When you first started building your empire, what were some of the most difficult financial decisions that you had to make?

The hardest decision was probably like, “Do I roll the dice on this and put money in this direction when there’s no guarantee that there’ll be a return on that investment?” You’ve got to spend money to make money. Being able to make an investment in something that was not immediately tangible. Something that you were not able to quantify in that moment, but you understood that if you spent the money in this area, whether it be hiring the bodies, getting the equipment, putting together the infrastructure, it would better prepare you for what was to come, especially if you believed in it.

It’s got to start with making sure that you’re checking the boxes and doing as much as you can to ensure the best opportunity for success. Nobody can guarantee success. There’s a chance we take in everything that we do but what you can, at minimum, do is give yourself the best chance for success. That starts with doing the research, doing the homework, putting in the work, making the right investments, making sure that at every turn you’re making the best decision for that moment. 

What are some lessons about money in the music and entertainment business that you wish you would have learned earlier in your career?

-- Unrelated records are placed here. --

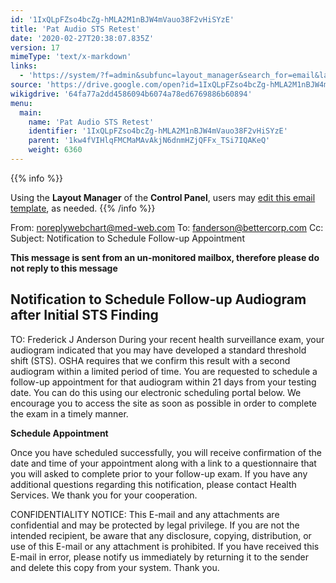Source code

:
 ```yaml
---
id: '1IxQLpFZso4bcZg-hMLA2M1nBJW4mVauo38F2vHiSYzE'
title: 'Pat Audio STS Retest'
date: '2020-02-27T20:38:07.835Z'
version: 17
mimeType: 'text/x-markdown'
links:
  - 'https://system/?f=admin&subfunc=layout_manager&search_for=email&layout_search=Go&lv_layout_manager_limit=0&opp=edit&doc_type=ESTSRET&old_module=Email&old_name=Pat+Audio+STS+Retest&active=0'
source: 'https://drive.google.com/open?id=1IxQLpFZso4bcZg-hMLA2M1nBJW4mVauo38F2vHiSYzE'
wikigdrive: '64fa77a2dd4586094b6074a78ed6769886b60894'
menu:
  main:
    name: 'Pat Audio STS Retest'
    identifier: '1IxQLpFZso4bcZg-hMLA2M1nBJW4mVauo38F2vHiSYzE'
    parent: '1kw4fVIHlqFMCMaMAvAkjN6dnmHZjQFFx_TSi7IQAKeQ'
    weight: 6360
---
```





{{% info %}}

Using the **Layout Manager** of the **Control Panel**, users may [edit this email template](https://system/?f=admin&subfunc=layout_manager&search_for=email&layout_search=Go&lv_layout_manager_limit=0&opp=edit&doc_type=ESTSRET&old_module=Email&old_name=Pat+Audio+STS+Retest&active=0), as needed.
{{% /info %}}



From: noreplywebchart@med-web.com
To: fanderson@bettercorp.com
Cc:
Subject: Notification to Schedule Follow-up Appointment

****This message is sent from an un-monitored mailbox, therefore please do not reply to this message****
  
## **Notification to Schedule Follow-up Audiogram after Initial STS Finding**  


TO: Frederick J Anderson
During your recent health surveillance exam, your audiogram indicated that you may have developed a standard threshold shift (STS). OSHA requires that we confirm this result with a second audiogram within a limited period of time. You are requested to schedule a follow-up appointment for that audiogram within 21 days from your testing date.
You can do this using our electronic scheduling portal below. We encourage you to access the site as soon as possible in order to complete the exam in a timely manner.

**Schedule Appointment**

Once you have scheduled successfully, you will receive confirmation of the date and time of your appointment along with a link to a questionnaire that you will asked to complete prior to your follow-up exam. If you have any additional questions regarding this notification, please contact Health Services.
We thank you for your cooperation.


CONFIDENTIALITY NOTICE: This E-mail and any attachments are confidential and may be protected by legal privilege. If you are not the intended recipient, be aware that any disclosure, copying, distribution, or use of this E-mail or any attachment is prohibited. If you have received this E-mail in error, please notify us immediately by returning it to the sender and delete this copy from your system. Thank you.
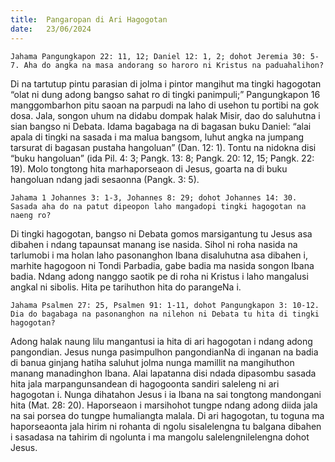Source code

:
 ```yaml
---
title:  Pangaropan di Ari Hagogotan
date:   23/06/2024
---
```


`Jahama Pangungkapon 22: 11, 12; Daniel 12: 1, 2; dohot Jeremia 30: 5-7. Aha do angka na masa andorang so haroro ni Kristus na paduahalihon?`

Di na tartutup pintu parasian di jolma i pintor mangihut ma tingki hagogotan “olat ni dung adong bangso sahat ro di tingki panimpuli;” Pangungkapon 16 manggombarhon pitu saoan na parpudi na laho di usehon tu portibi na gok dosa. Jala, songon uhum na didabu dompak halak Misir, dao do saluhutna i sian bangso ni Debata. Idama bagabaga na di bagasan buku Daniel: “alai apala di tingki na sasada i ma malua bangsom, luhut angka na jumpang tarsurat di bagasan pustaha hangoluan” (Dan. 12: 1). Tontu na nidokna disi “buku hangoluan” (ida Pil. 4: 3; Pangk. 13: 8; Pangk. 20: 12, 15; Pangk. 22: 19). Molo tongtong hita marhaporseaon di Jesus, goarta na di buku hangoluan ndang jadi sesaonna (Pangk. 3: 5).

`Jahama 1 Johannes 3: 1-3, Johannes 8: 29; dohot Johannes 14: 30. Sasada aha do na patut dipeopon laho mangadopi tingki hagogotan na naeng ro?`

Di tingki hagogotan, bangso ni Debata gomos marsigantung tu Jesus asa dibahen i ndang tapaunsat manang ise nasida. Sihol ni roha nasida na tarlumobi i ma holan laho pasonanghon Ibana disaluhutna asa dibahen i, marhite hagogoon ni Tondi Parbadia, gabe badia ma nasida songon Ibana badia. Ndang adong nanggo saotik pe di roha ni Kristus i laho mangalusi angkal ni sibolis. Hita pe tarihuthon hita do parangeNa i.

`Jahama Psalmen 27: 25, Psalmen 91: 1-11, dohot Pangungkapon 3: 10-12. Dia do bagabaga na pasonanghon na nilehon ni Debata tu hita di tingki hagogotan?`

Adong halak naung lilu mangantusi ia hita di ari hagogotan i ndang adong pangondian. Jesus nunga pasimpulhon pangondianNa di inganan na badia di banua ginjang hatiha saluhut jolma nunga mamillit na mangihuthon manang manadinghon Ibana. Alai lapatanna disi ndada dipasombu sasada hita jala marpangunsandean di hagogoonta sandiri saleleng ni ari hagogotan i. Nunga dihatahon Jesus i ia Ibana na sai tongtong mandongani hita (Mat. 28: 20). Haporseaon i marsihohot tungpe ndang adong diida jala na sai porsea do tungpe humaliangta malala. Di ari hagogotan, tu toguna ma haporseaonta jala hirim ni rohanta di ngolu sisalelengna tu balgana dibahen i sasadasa na tahirim di ngolunta i ma mangolu salelengnilelengna dohot Jesus.
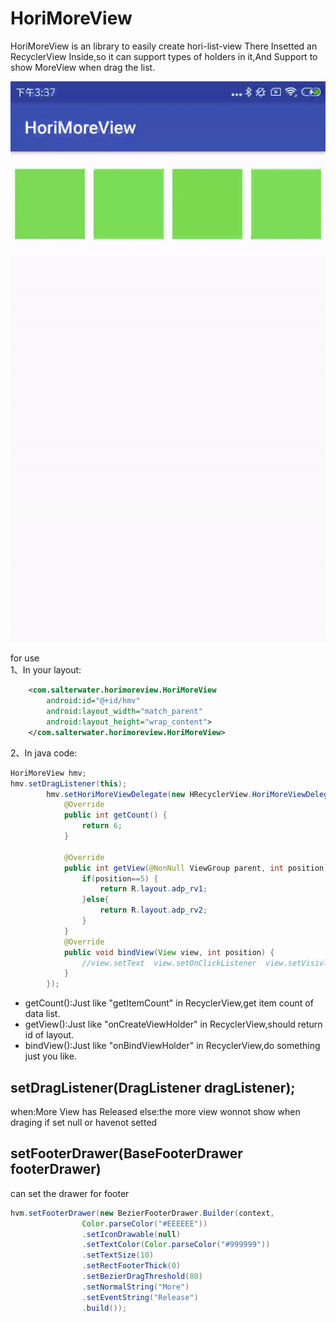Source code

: # HoriMoreView
HoriMoreView is an library to easily create hori-list-view
There Insetted an RecyclerView Inside,so it can support types of holders in it,And Support to show MoreView when drag the list.

![image](https://github.com/15563988825/HoriMoreView/blob/master/1.gif)

for use <br>
1、In your layout:
```xml
    <com.salterwater.horimoreview.HoriMoreView
        android:id="@+id/hmv"
        android:layout_width="match_parent"
        android:layout_height="wrap_content">
    </com.salterwater.horimoreview.HoriMoreView>
```
2、In java code:
```java
HoriMoreView hmv;
hmv.setDragListener(this);
        hmv.setHoriMoreViewDelegate(new HRecyclerView.HoriMoreViewDelegate() {
            @Override
            public int getCount() {
                return 6;
            }

            @Override
            public int getView(@NonNull ViewGroup parent, int position) {
                if(position==5) {
                    return R.layout.adp_rv1;
                }else{
                    return R.layout.adp_rv2;
                }
            }
            @Override
            public void bindView(View view, int position) {
                //view.setText  view.setOnClickListener  view.setVisivle  etc...
            }
        });
```
* getCount():Just like "getItemCount" in RecyclerView,get item count of data list.<br>
* getView():Just like "onCreateViewHolder" in RecyclerView,should return id of layout.<br>
* bindView():Just like "onBindViewHolder" in RecyclerView,do something just you like.<br>

setDragListener(DragListener dragListener);
-------
when:More View has Released
else:the more view wonnot show when draging if set null or havenot setted

setFooterDrawer(BaseFooterDrawer footerDrawer)
-------
can set the drawer for footer
```java
hvm.setFooterDrawer(new BezierFooterDrawer.Builder(context,
                Color.parseColor("#EEEEEE"))
                .setIconDrawable(null)
                .setTextColor(Color.parseColor("#999999"))
                .setTextSize(10)
                .setRectFooterThick(0)
                .setBezierDragThreshold(80)
                .setNormalString("More")
                .setEventString("Release")
                .build());
```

You’ve got to make the right decision for you at every juncture. You can’t try to keep up with the Joneses. You can’t look at what the next man is doing and think that that’s going to be the same thing that works for you. There’s no magic crystal ball that gives you the answers, but being as prepared as you could possibly be every step of the way. Leaving management to go into television was a major gamble that I took. That was a very difficult thing to contend with because there were all these plans that I had made and all these arrangements that were laid out that were supposed to bridge the gap, and take me through this period.

It didn’t quite pan out that way. Make sure that you have the ability to sustain yourself, to make sure that your base expenses are covered before you take that leap because it’s not always going to turn out exactly as you planned. You have to make sure that you can survive because moving out of desperation is never going to yield the right results.

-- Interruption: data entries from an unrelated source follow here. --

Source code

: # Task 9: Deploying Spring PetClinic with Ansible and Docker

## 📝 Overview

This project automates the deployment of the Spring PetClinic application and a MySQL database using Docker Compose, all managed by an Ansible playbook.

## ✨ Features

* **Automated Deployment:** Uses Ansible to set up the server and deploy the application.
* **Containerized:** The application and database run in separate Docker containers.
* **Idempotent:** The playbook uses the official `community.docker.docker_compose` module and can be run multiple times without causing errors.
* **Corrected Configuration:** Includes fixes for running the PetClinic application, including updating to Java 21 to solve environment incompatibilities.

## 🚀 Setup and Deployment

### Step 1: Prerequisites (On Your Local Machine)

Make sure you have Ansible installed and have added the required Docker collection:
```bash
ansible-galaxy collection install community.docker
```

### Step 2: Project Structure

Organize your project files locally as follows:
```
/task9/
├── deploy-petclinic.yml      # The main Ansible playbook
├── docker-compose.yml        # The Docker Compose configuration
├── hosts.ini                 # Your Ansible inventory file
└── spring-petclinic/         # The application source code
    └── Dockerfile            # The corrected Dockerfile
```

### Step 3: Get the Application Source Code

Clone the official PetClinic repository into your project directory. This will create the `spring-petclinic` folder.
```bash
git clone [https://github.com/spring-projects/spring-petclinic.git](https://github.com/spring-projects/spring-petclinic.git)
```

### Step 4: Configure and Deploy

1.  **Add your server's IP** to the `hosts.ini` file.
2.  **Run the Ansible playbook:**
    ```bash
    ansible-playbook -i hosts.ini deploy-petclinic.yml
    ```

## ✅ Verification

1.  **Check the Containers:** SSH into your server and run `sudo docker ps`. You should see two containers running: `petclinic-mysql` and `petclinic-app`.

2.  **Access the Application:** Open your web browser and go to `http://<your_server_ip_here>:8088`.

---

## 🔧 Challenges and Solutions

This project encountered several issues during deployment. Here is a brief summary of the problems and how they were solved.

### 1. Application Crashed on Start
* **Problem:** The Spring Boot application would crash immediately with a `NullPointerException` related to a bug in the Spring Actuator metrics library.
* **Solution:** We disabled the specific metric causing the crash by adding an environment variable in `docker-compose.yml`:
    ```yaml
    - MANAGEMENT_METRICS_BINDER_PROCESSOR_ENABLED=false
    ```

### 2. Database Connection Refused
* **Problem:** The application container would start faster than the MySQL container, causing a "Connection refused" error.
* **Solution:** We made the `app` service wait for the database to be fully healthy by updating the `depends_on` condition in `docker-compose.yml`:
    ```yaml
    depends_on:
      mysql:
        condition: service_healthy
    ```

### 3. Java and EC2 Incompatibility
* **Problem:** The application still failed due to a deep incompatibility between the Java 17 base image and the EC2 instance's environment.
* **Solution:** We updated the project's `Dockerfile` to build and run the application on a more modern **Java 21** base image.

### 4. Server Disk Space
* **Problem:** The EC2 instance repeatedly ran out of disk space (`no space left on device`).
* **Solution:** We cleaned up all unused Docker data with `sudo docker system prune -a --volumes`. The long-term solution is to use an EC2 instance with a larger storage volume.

How did your money management skills shift once the pandemic hit?

It was about making some really hard decisions. You look at going from a fully functioning company to everything coming to a stop immediately. No one had any sense of how long this was going to be for. Is this a couple of months? Who knew that we’d be looking back and it would have been a complete year.

We chose to dig in and to use the opportunity to make an investment. I saw it as an opportunity to really push through. I had time that I hadn’t had in a very long time where I could really focus in on pushing the company in different directions. My team and I really just linked arms and drilled down, and took this as an opportunity to push the company into different areas. We had done mainly unscripted, but we really wanted to take this time to see how we can focus in on those other projects like scripted format. That’s exactly what we did and thank God, knock on wood, it’s a gamble that’s paying off for us.

How have you seen social media impact money management skills?

Everything that you see isn’t necessarily the reality, the truth of what’s happening. I don’t want to say that celebs don’t really have the money, but they also get a lot of things for free, and they get goods and services in exchange for their posts, and the access to their audiences. Unfortunately, a lot of people see that as a blueprint or something they have to follow. If they’re not in that same category or spinning at that same level, then they’re not playing on the same field. You’ve got to live within your means within your reality.

It can’t be about comparing yourself to other people and trying to mimic the things you think are the reality because you’ve got to be smart about looking for that paid partnership. It’s a blessing and a curse, social media. It’s given us a wide open playing field, but I think that’s where it gets a little dangerous and understanding that balance of using it for the platform that it is intended for is key.